I think that it’s stabilizing now and in a way that is real.

We’re seeing more operators in our industry are really focused on real strategy and pulling out of crisis mode and thinking about how to build out infrastructure and internal teams and focus on culture and retention and new and strategic ways so that we’re not cannibalizing each other here.

The answer to staffing isn’t to go try to recruit from the operator across the street by offering a bigger sign-on bonus and a higher wage, which a lot of that was happening.

Now, as an industry collectively, we’ve all been more strategic, and we’re sharing ideas. There’s been a really unique collaboration on this front. It’s allowing us to really stop the cannibalization and to think about better penetrating the market like we do when we think about occupancy growth.

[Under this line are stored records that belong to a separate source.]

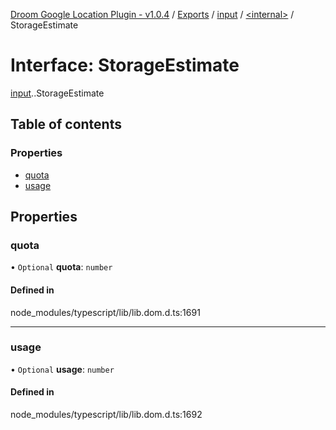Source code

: [Droom Google Location Plugin - v1.0.4](../README.md) / [Exports](../modules.md) / [input](../modules/input.md) / [<internal\>](../modules/input._internal_.md) / StorageEstimate

# Interface: StorageEstimate

[input](../modules/input.md).[<internal>](../modules/input._internal_.md).StorageEstimate

## Table of contents

### Properties

- [quota](input._internal_.StorageEstimate.md#quota)
- [usage](input._internal_.StorageEstimate.md#usage)

## Properties

### quota

• `Optional` **quota**: `number`

#### Defined in

node_modules/typescript/lib/lib.dom.d.ts:1691

___

### usage

• `Optional` **usage**: `number`

#### Defined in

node_modules/typescript/lib/lib.dom.d.ts:1692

How can we reach more potential candidates? How can we reach a workforce that we haven’t reached in the past?

Like occupancy, we’re doing it in new ways, through digital campaigns, through networking, through grassroots marketing of sorts, but I think that we’re bullish on the labor outlook for a lot of these reasons that I just articulated.

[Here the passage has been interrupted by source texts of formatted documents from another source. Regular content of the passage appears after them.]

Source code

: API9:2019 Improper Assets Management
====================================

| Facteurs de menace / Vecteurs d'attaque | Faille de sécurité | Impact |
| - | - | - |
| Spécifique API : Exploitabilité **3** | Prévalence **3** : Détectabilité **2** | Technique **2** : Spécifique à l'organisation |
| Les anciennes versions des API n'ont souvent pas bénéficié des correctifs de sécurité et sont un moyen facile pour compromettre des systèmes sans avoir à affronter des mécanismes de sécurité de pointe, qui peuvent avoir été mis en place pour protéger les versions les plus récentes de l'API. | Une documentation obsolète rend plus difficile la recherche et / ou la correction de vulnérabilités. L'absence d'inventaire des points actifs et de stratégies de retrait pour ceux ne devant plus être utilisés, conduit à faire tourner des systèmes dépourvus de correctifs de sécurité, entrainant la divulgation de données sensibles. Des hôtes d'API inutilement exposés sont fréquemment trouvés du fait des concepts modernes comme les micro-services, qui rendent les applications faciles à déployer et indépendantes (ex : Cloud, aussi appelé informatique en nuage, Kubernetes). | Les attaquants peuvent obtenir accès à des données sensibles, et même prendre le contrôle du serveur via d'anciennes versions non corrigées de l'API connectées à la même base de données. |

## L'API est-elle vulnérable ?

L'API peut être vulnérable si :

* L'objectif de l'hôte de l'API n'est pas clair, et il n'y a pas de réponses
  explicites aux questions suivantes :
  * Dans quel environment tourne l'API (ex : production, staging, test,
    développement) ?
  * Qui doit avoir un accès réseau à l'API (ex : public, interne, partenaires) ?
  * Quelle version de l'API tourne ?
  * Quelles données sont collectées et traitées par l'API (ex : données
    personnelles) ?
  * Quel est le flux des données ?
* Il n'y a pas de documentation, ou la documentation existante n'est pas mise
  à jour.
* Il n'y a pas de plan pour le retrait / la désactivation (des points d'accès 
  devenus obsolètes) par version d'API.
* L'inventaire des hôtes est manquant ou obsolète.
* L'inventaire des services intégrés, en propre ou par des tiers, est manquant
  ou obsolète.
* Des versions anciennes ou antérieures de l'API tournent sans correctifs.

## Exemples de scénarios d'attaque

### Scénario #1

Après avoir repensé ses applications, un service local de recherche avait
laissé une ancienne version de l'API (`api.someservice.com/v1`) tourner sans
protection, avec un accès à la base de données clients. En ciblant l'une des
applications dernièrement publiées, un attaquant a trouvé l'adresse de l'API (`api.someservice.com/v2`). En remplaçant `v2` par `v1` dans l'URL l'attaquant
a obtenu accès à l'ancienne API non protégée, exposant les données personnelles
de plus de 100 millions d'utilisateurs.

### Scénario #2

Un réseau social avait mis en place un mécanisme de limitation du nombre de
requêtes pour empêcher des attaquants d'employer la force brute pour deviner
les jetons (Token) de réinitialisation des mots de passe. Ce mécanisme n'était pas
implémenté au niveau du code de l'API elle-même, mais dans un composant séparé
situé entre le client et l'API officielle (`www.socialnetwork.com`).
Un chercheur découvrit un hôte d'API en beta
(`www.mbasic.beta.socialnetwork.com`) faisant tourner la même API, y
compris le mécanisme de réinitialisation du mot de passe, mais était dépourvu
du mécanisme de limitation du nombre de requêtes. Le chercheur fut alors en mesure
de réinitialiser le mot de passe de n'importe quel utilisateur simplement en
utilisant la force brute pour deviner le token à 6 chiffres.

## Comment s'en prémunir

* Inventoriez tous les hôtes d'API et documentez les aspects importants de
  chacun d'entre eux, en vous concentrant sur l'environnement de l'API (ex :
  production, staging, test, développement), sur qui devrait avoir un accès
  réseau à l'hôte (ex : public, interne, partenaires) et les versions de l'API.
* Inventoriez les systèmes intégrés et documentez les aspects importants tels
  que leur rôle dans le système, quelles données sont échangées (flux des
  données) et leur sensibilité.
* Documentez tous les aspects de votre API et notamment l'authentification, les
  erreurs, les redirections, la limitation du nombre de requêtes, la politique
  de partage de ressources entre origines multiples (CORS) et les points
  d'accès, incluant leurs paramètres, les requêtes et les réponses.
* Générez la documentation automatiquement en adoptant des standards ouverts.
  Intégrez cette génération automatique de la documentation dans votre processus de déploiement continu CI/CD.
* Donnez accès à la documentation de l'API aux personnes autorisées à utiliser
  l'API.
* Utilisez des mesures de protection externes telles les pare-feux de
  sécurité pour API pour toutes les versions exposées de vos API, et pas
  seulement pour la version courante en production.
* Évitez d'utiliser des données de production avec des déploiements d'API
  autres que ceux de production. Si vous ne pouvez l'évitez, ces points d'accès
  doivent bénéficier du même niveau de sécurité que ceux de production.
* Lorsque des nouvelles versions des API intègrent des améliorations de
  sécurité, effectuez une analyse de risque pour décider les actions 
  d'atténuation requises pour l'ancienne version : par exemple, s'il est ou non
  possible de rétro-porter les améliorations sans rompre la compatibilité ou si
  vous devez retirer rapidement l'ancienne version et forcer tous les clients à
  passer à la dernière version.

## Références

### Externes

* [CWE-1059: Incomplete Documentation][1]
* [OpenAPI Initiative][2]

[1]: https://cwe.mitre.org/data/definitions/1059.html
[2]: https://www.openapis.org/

One more point that I really want to make here is when we think about staffing and frontline staffing, we have to be thinking as an industry collectively about growth pathways and culture within our industry.

We have a great industry with so many great opportunities, and we just don’t penetrate enough by talking about the incredible growth pathways and industry opportunities that our workers have.

We’re doing that more, and that’s helping that penetration story. As we continue to collectively do that and go to market with it and lead with it, we’re going to continue to make more headway. Again, we’re really bullish here, and we’ve seen some stabilization.

That can be quantified, Tim, with a real reduction in vacant positions, real reduction in agency labor, and just better trends on the time to hire and candidate flow. We’re seeing all that here, especially the last couple of months.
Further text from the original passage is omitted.